## [WORK REQUEST]
Treat the line with "sono componenti incaricati" as the starting point. Write it out and every line after it through the end of the listing below, exactly.

## [PROVIDED RECORDS]

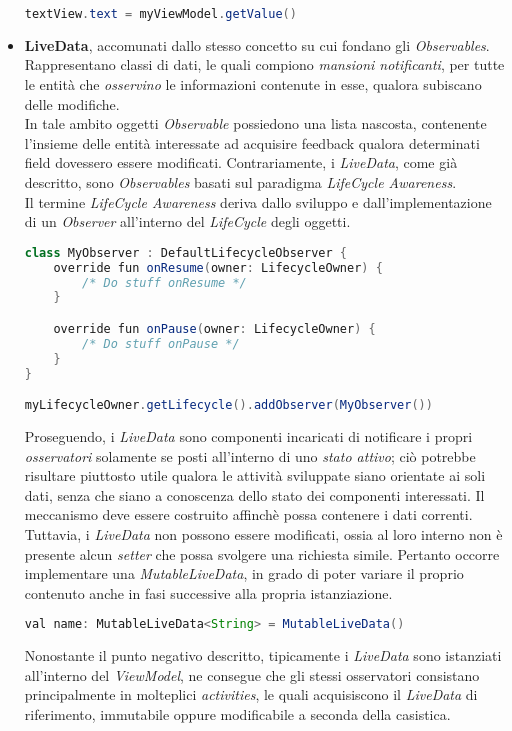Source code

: \documentclass{article}
\begin{document}
\begin{itemize}[label = {-}]
\begin{lstlisting}[language = JAVA]
textView.text = myViewModel.getValue()
    \end{lstlisting}
    \item \textbf{LiveData}, accomunati dallo stesso concetto su cui fondano gli \textit{Observables}. Rappresentano classi di dati, le quali compiono \textit{mansioni notificanti}, per tutte le entità che \textit{osservino} le informazioni contenute in esse, qualora subiscano delle modifiche.\vspace*{7pt}\\
    In tale ambito oggetti \textit{Observable} possiedono una lista nascosta, contenente l'insieme delle entità interessate ad acquisire feedback qualora determinati field dovessero essere modificati. Contrariamente, i \textit{LiveData}, come già descritto, sono \textit{Observables} basati sul paradigma \textit{LifeCycle Awareness}.\vspace*{7pt}\\
    Il termine \textit{LifeCycle Awareness} deriva dallo sviluppo e dall'implementazione di un \textit{Observer} all'interno del \textit{LifeCycle} degli oggetti.
    \begin{lstlisting}[language = JAVA]
class MyObserver : DefaultLifecycleObserver {
    override fun onResume(owner: LifecycleOwner) {
        /* Do stuff onResume */
    }

    override fun onPause(owner: LifecycleOwner) {
        /* Do stuff onPause */
    }
}

myLifecycleOwner.getLifecycle().addObserver(MyObserver())
    \end{lstlisting}
    Proseguendo, i \textit{LiveData} sono componenti incaricati di notificare i propri \textit{osservatori} solamente se posti all'interno di uno \textit{stato attivo}; ciò potrebbe risultare piuttosto utile qualora le attività sviluppate siano orientate ai soli dati, senza che siano a conoscenza dello stato dei componenti interessati. Il meccanismo deve essere costruito affinchè possa contenere i dati correnti.\vspace*{7pt}\\
    Tuttavia, i \textit{LiveData} non possono essere modificati, ossia al loro interno non è presente alcun \textit{setter} che possa svolgere una richiesta simile. Pertanto occorre implementare una \textit{MutableLiveData}, in grado di poter variare il proprio contenuto anche in fasi successive alla propria istanziazione.
    \begin{lstlisting}[language = JAVA]
val name: MutableLiveData<String> = MutableLiveData() 
    \end{lstlisting}
    Nonostante il punto negativo descritto, tipicamente i \textit{LiveData} sono istanziati all'interno del \textit{ViewModel}, ne consegue che gli stessi osservatori consistano principalmente in molteplici \textit{activities}, le quali acquisiscono il \textit{LiveData} di riferimento, immutabile oppure modificabile a seconda della casistica.
\end{itemize} 
\end{document}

## [TASK OUTPUT]
    Proseguendo, i \textit{LiveData} sono componenti incaricati di notificare i propri \textit{osservatori} solamente se posti all'interno di uno \textit{stato attivo}; ciò potrebbe risultare piuttosto utile qualora le attività sviluppate siano orientate ai soli dati, senza che siano a conoscenza dello stato dei componenti interessati. Il meccanismo deve essere costruito affinchè possa contenere i dati correnti.\vspace*{7pt}\\
    Tuttavia, i \textit{LiveData} non possono essere modificati, ossia al loro interno non è presente alcun \textit{setter} che possa svolgere una richiesta simile. Pertanto occorre implementare una \textit{MutableLiveData}, in grado di poter variare il proprio contenuto anche in fasi successive alla propria istanziazione.
    \begin{lstlisting}[language = JAVA]
val name: MutableLiveData<String> = MutableLiveData() 
    \end{lstlisting}
    Nonostante il punto negativo descritto, tipicamente i \textit{LiveData} sono istanziati all'interno del \textit{ViewModel}, ne consegue che gli stessi osservatori consistano principalmente in molteplici \textit{activities}, le quali acquisiscono il \textit{LiveData} di riferimento, immutabile oppure modificabile a seconda della casistica.
\end{itemize} 
\end{document}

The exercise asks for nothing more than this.